Quick Charred Cabbage SaladRecipe By: Fred Morin
This cabbage salad makes a perfect summer side dish — but as an alternative, you could add a chicken thigh or a few scallops and call it dinner.
- 6 tender shiitake mushrooms
- 2 tbsp butter
- 1⁄2 cup olive oil, divided
- 1 large carrot, cut in matchsticks
- 6 tbsp cider vinegar
- 2 tbsp each fresh cilantro and mint leaves, coarsely chopped
- 2 tbsp roasted sesame seeds
- 2 tbsp chopped ginger
- 1 clove garlic, chopped
- 2 tbsp maple syrup
- 2 tbsp sesame oil
- Salt and pepper
- 1 savoy cabbage
Directions Yield: Serves 4
- Remove stems from mushrooms and discard. Slice mushrooms thinly. Heat butter in pan over medium-high and sauté mushrooms until tender, 2 to 3 minutes. Transfer to large bowl. Add 1⁄4 cup olive oil, carrot, vinegar, cilantro, mint, sesame seeds, ginger, maple syrup and sesame oil to bowl. Toss to combine. Season with salt and pepper. Set aside.

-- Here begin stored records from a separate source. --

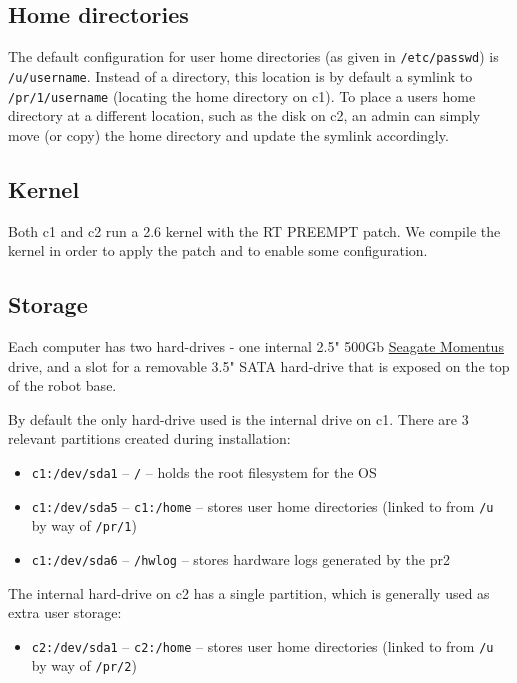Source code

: \subsection{Home directories}
The default configuration for user home directories (as given in
\texttt{/etc/passwd}) is \texttt{/u/username}.  Instead of a
directory, this location is by default a symlink to
\texttt{/pr/1/username} (locating the home directory on c1).  To place
a users home directory at a different location, such as the disk on
c2, an admin can simply move (or copy) the home directory and update
the symlink accordingly.

\subsection{Kernel}
Both c1 and c2 run a 2.6 kernel with the RT PREEMPT patch.  We compile
the kernel in order to apply the patch and to enable some
configuration.

\subsection{Storage}
Each computer has two hard-drives - one internal 2.5" 500Gb
\href{http://www.seagate.com/www/en-us/products/laptops/momentus/momentus_7200.4_g_force/}{Seagate
  Momentus} drive, and a slot for a removable 3.5" SATA hard-drive
that is exposed on the top of the robot base.

By default the only hard-drive used is the internal drive on c1.
There are 3 relevant partitions created during installation:
\begin{itemize}
\item \texttt{c1:/dev/sda1} -- \texttt{/} -- holds the root filesystem
  for the OS
\item \texttt{c1:/dev/sda5} -- \texttt{c1:/home} -- stores user home
  directories (linked to from \texttt{/u} by way of \texttt{/pr/1})
\item \texttt{c1:/dev/sda6} -- \texttt{/hwlog} -- stores hardware logs
  generated by the pr2
\end{itemize}

The internal hard-drive on c2 has a single partition, which is
generally used as extra user storage:
\begin{itemize}
\item \texttt{c2:/dev/sda1} -- \texttt{c2:/home} -- stores user home
  directories (linked to from \texttt{/u} by way of \texttt{/pr/2})
\end{itemize}

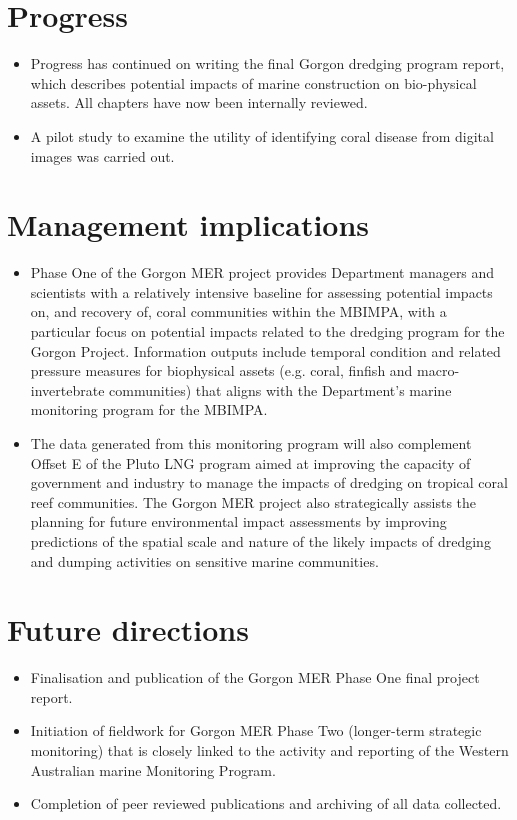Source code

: \documentclass[version=last,
    paper=a4, %
    10pt, %
    usenames,
    dvipsnames,
    oneside, %
    headings=openany, %
    DIV=15 %
]{scrbook}
\begin{document}
\section*{Progress}
\begin{itemize}
\itemsep1pt\parskip0pt
\item
  Progress has continued on writing the final Gorgon dredging program
  report, which describes potential impacts of marine construction on
  bio-physical assets. All chapters have now been internally reviewed.
\item
  A pilot study to examine the utility of identifying coral disease from
  digital images was carried out.
\end{itemize}



\section*{Management implications}
\begin{itemize}
\itemsep1pt\parskip0pt
\item
  Phase One of the Gorgon MER project provides Department managers and
  scientists with a relatively intensive baseline for assessing
  potential impacts on, and recovery of, coral communities within the
  MBIMPA, with a particular focus on potential impacts related to the
  dredging program for the Gorgon Project. Information outputs include
  temporal condition and related pressure measures for biophysical
  assets (e.g. coral, finfish and macro-invertebrate communities) that
  aligns with the Department's marine monitoring program for the MBIMPA.
\item
  The data generated from this monitoring program will also complement
  Offset E of the Pluto LNG program aimed at improving the capacity of
  government and industry to manage the impacts of dredging on tropical
  coral reef communities. The Gorgon MER project also strategically
  assists the planning for future environmental impact assessments by
  improving predictions of the spatial scale and nature of the likely
  impacts of dredging and dumping activities on sensitive marine
  communities.
\end{itemize}



\section*{Future directions}
\begin{itemize}
\itemsep1pt\parskip0pt
\item
  Finalisation and publication of the Gorgon MER Phase One final project
  report.
\item
  Initiation of fieldwork for Gorgon MER Phase Two (longer-term
  strategic monitoring) that is closely linked to the activity and
  reporting of the Western Australian marine Monitoring Program.
\item
  Completion of peer reviewed publications and archiving of all data
  collected.
\end{itemize}



\end{document}
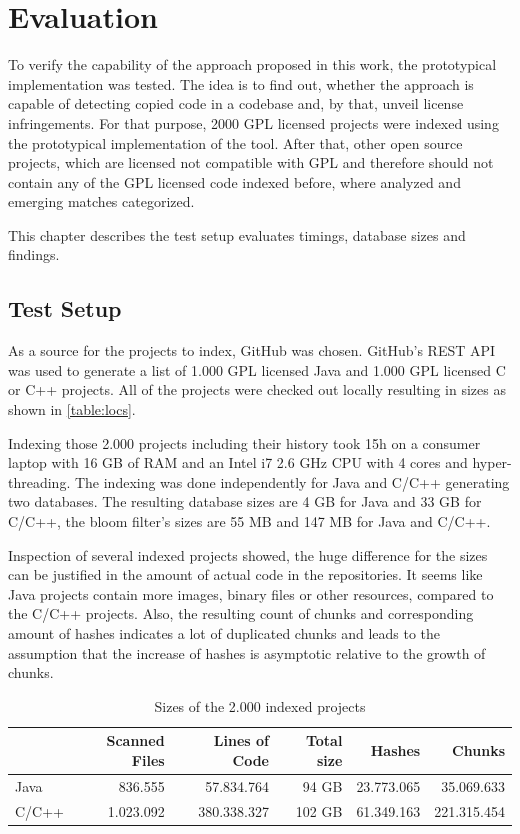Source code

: 
\chapter{Evaluation}\label{chapter:evaluation}
To verify the capability of the approach proposed in this work, the prototypical implementation was tested.
The idea is to find out, whether the approach is capable of detecting copied code in a codebase and, by that, unveil license infringements.
For that purpose, 2000 GPL licensed projects were indexed using the prototypical implementation of the tool.
After that, other open source projects, which are licensed not compatible with GPL and therefore should not contain any of the GPL licensed code indexed before, where analyzed and emerging matches categorized.

This chapter describes the test setup evaluates timings, database sizes and findings.

\section{Test Setup}
As a source for the projects to index, GitHub was chosen.
GitHub's REST API was used to generate a list of 1.000 GPL licensed Java and 1.000 GPL licensed C or C++ projects.
All of the projects were checked out locally resulting in sizes as shown in \autoref{table:locs}.

Indexing those 2.000 projects including their history took 15h on a consumer laptop with 16 GB of RAM and an Intel i7 2.6 GHz CPU with 4 cores and hyper-threading.
The indexing was done independently for Java and C/C++ generating two databases.
The resulting database sizes are 4 GB for Java and 33 GB for C/C++, the bloom filter's sizes are 55 MB and 147 MB for Java and C/C++.

Inspection of several indexed projects showed, the huge difference for the sizes can be justified in the amount of actual code in the repositories.
It seems like Java projects contain more images, binary files or other resources, compared to the C/C++ projects.
Also, the resulting count of chunks and corresponding amount of hashes indicates a lot of duplicated chunks and leads to the assumption that the increase of hashes is asymptotic relative to the growth of chunks.

\begin{table}[ht]
	\centering
	\begin{tabular}{l|rrrrr}
		& \textbf{Scanned Files} & \textbf{Lines of Code} & \textbf{Total size} & \textbf{Hashes} & \textbf{Chunks} \\ 
		\hline 
		Java & 836.555 & 57.834.764 & 94 GB & 23.773.065 & 35.069.633 \\
		C/C++ & 1.023.092 & 380.338.327 & 102 GB & 61.349.163 & 221.315.454 \\ 
	\end{tabular}
	\caption{Sizes of the 2.000 indexed projects}\label{table:locs}
\end{table}

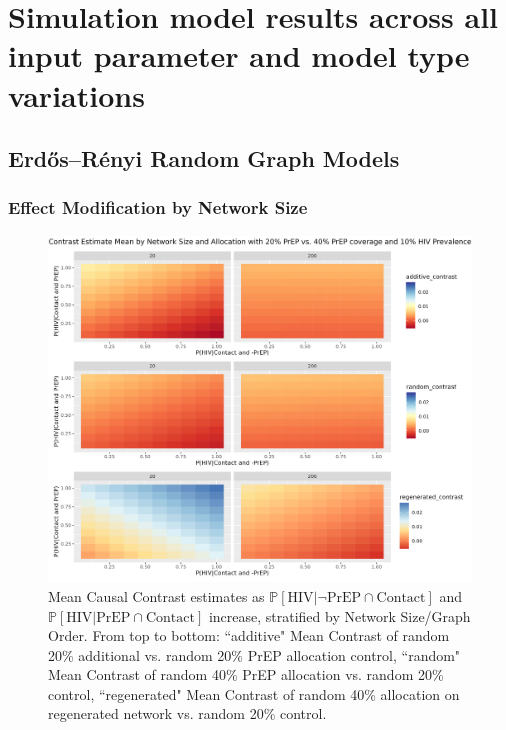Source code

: \documentclass{article}
\theoremstyle{definition}
\begin{document}
\newpage

\section{Simulation model results across all input parameter and model type variations}
\label{Appendix 5}

\subsection{Erdős–Rényi  Random Graph Models}

\subsubsection{Effect Modification by Network Size}
\begin{figure}[H]
    \centering
    \includegraphics[width=\linewidth]{Corrected Figures/Network Size Mean Plot.png}
    \caption{Mean Causal Contrast estimates as $\mathbb{P}\left[\text{HIV} \vert \neg \text{PrEP} \cap \text{Contact}\right]$ and $\mathbb{P}\left[\text{HIV} \vert \text{PrEP} \cap \text{Contact}\right]$ increase, stratified by Network Size/Graph Order. From top to bottom: ``additive" Mean Contrast of random 20\% additional vs. random 20\% PrEP allocation control, ``random" Mean Contrast of random 40\% PrEP allocation vs. random 20\% control, ``regenerated" Mean Contrast of random 40\% allocation on regenerated network vs. random 20\% control. }
    \label{fig: Figure S4.1}
\end{figure}
\end{document}
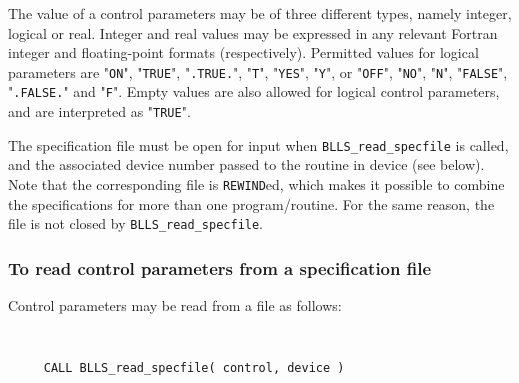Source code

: \documentclass{galahad}
\newcommand{\packagename}{BLLS}
\begin{document}
The value of a control parameters may be of three different types, namely
integer, logical or real.
Integer and real values may be expressed in any relevant Fortran integer and
floating-point formats (respectively). Permitted values for logical
parameters are "{\tt ON}", "{\tt TRUE}", "{\tt .TRUE.}", "{\tt T}",
"{\tt YES}", "{\tt Y}", or "{\tt OFF}", "{\tt NO}",
"{\tt N}", "{\tt FALSE}", "{\tt .FALSE.}" and "{\tt F}".
Empty values are also allowed for
logical control parameters, and are interpreted as "{\tt TRUE}".

The specification file must be open for
input when {\tt \packagename\_read\_specfile}
is called, and the associated device number
passed to the routine in device (see below).
Note that the corresponding
file is {\tt REWIND}ed, which makes it possible to combine the specifications
for more than one program/routine.  For the same reason, the file is not
closed by {\tt \packagename\_read\_specfile}.

\subsubsection{To read control parameters from a specification file}
\label{readspec}

Control parameters may be read from a file as follows:
\hskip0.5in

\def\baselinestretch{0.8}
{\tt
\begin{verbatim}
     CALL BLLS_read_specfile( control, device )
\end{verbatim}
}
\def\baselinestretch{1.0}
\end{document}
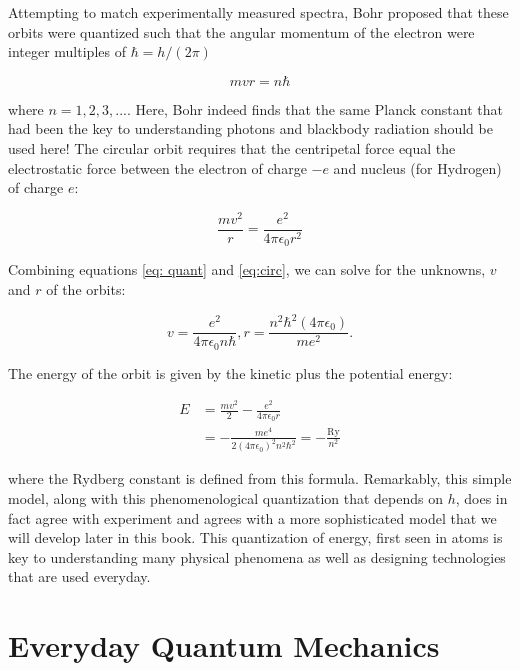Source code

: Attempting to match experimentally measured spectra, Bohr proposed that these orbits were quantized such that the angular momentum of the electron were integer multiples of $\hbar = h/(2\pi) $

\begin{equation}
	mvr = n\hbar \label{eq: quant}
	\end{equation}

where $n = 1,2,3,... $. Here, Bohr indeed finds that the same Planck constant that had been the key to understanding photons and blackbody radiation should be used here! The circular orbit requires that the centripetal force equal the electrostatic force between the electron of charge $ -e$ and nucleus (for Hydrogen) of charge $ e $:

\begin{equation}
	\frac{mv^2}{r} = \frac{e^2}{4\pi\epsilon_0 r^2} \label{eq:circ}
\end{equation}

Combining equations \ref{eq: quant} and \ref{eq:circ}, we can solve for the unknowns, $ v $ and $ r $ of the orbits:

\begin{equation}
v = \frac{e^2}{4\pi\epsilon_0 n\hbar}, r = \frac{n^2\hbar^2 (4\pi\epsilon_0)}{me^2}.
\end{equation}

The energy of the orbit is given by the kinetic plus the potential energy:

\begin{align}
	E &= \frac{mv^2}{2} - \frac{e^2}{4\pi\epsilon_0 r } \\
	&= -\frac{m e^4}{2(4\pi\epsilon_0)^2 n^2\hbar^2} = -\frac{\text{Ry}}{n^2}
\end{align}

where the Rydberg constant is defined from this formula. Remarkably, this simple model, along with this phenomenological quantization that depends on $ h $, does in fact agree with experiment and agrees with a more sophisticated model that we will develop later in this book. This quantization of energy, first seen in atoms is key to understanding many physical phenomena as well as designing technologies that are used everyday. 

\section{Everyday Quantum Mechanics}


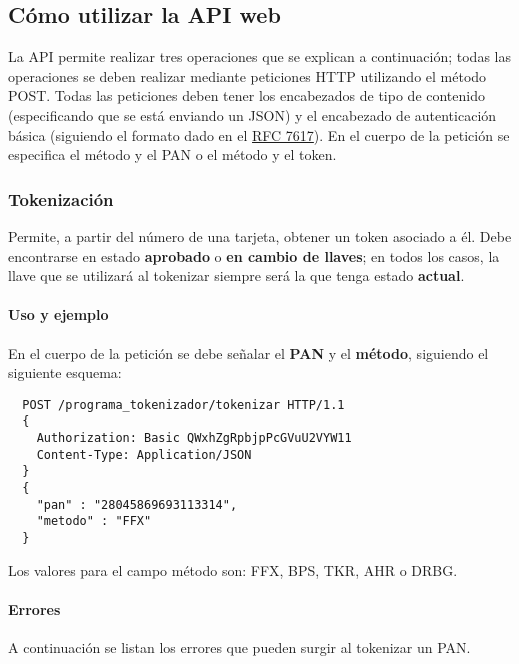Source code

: %
%

\subsection{Cómo utilizar la API web}

La API permite realizar tres operaciones que se explican a continuación;
todas las operaciones se deben realizar mediante peticiones HTTP utilizando
el método POST. Todas las peticiones deben tener los encabezados de tipo de
contenido (especificando que se está enviando un JSON) y el encabezado de
autenticación básica (siguiendo el formato dado en el
\href{https://tools.ietf.org/html/rfc7617}{RFC 7617}). En el cuerpo de
la petición se especifica el método y el PAN o el método y el token.

\subsubsection{Tokenización}

Permite, a partir del número de una tarjeta, obtener un token asociado a
él. Debe encontrarse en estado \textbf{aprobado} o \textbf{en cambio de
llaves}; en todos los casos, la llave que se utilizará al tokenizar
siempre será la que tenga estado \textbf{actual}.

\paragraph{Uso y ejemplo}

En el cuerpo de la petición se debe señalar el \textbf{PAN} y el
\textbf{método}, siguiendo el siguiente esquema:

\begin{verbatim}
  POST /programa_tokenizador/tokenizar HTTP/1.1
  {
    Authorization: Basic QWxhZgRpbjpPcGVuU2VYW11
    Content-Type: Application/JSON
  }
  {
    "pan" : "28045869693113314",
    "metodo" : "FFX"
  }
\end{verbatim}

Los valores para el campo método son: FFX, BPS, TKR, AHR o DRBG.

\paragraph{Errores}

A continuación se listan los errores que pueden surgir al tokenizar un PAN.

- Preheat grill to medium-high. Cut cabbage into 8 to 12 wedges. Toss in remaining olive oil, salt and pepper. Grill cabbage, turning as needed, until slightly charred and tender-crisp, about 10 minutes. Add hot cabbage to bowl with mushrooms and toss. Season with salt and pepper. Serve warm.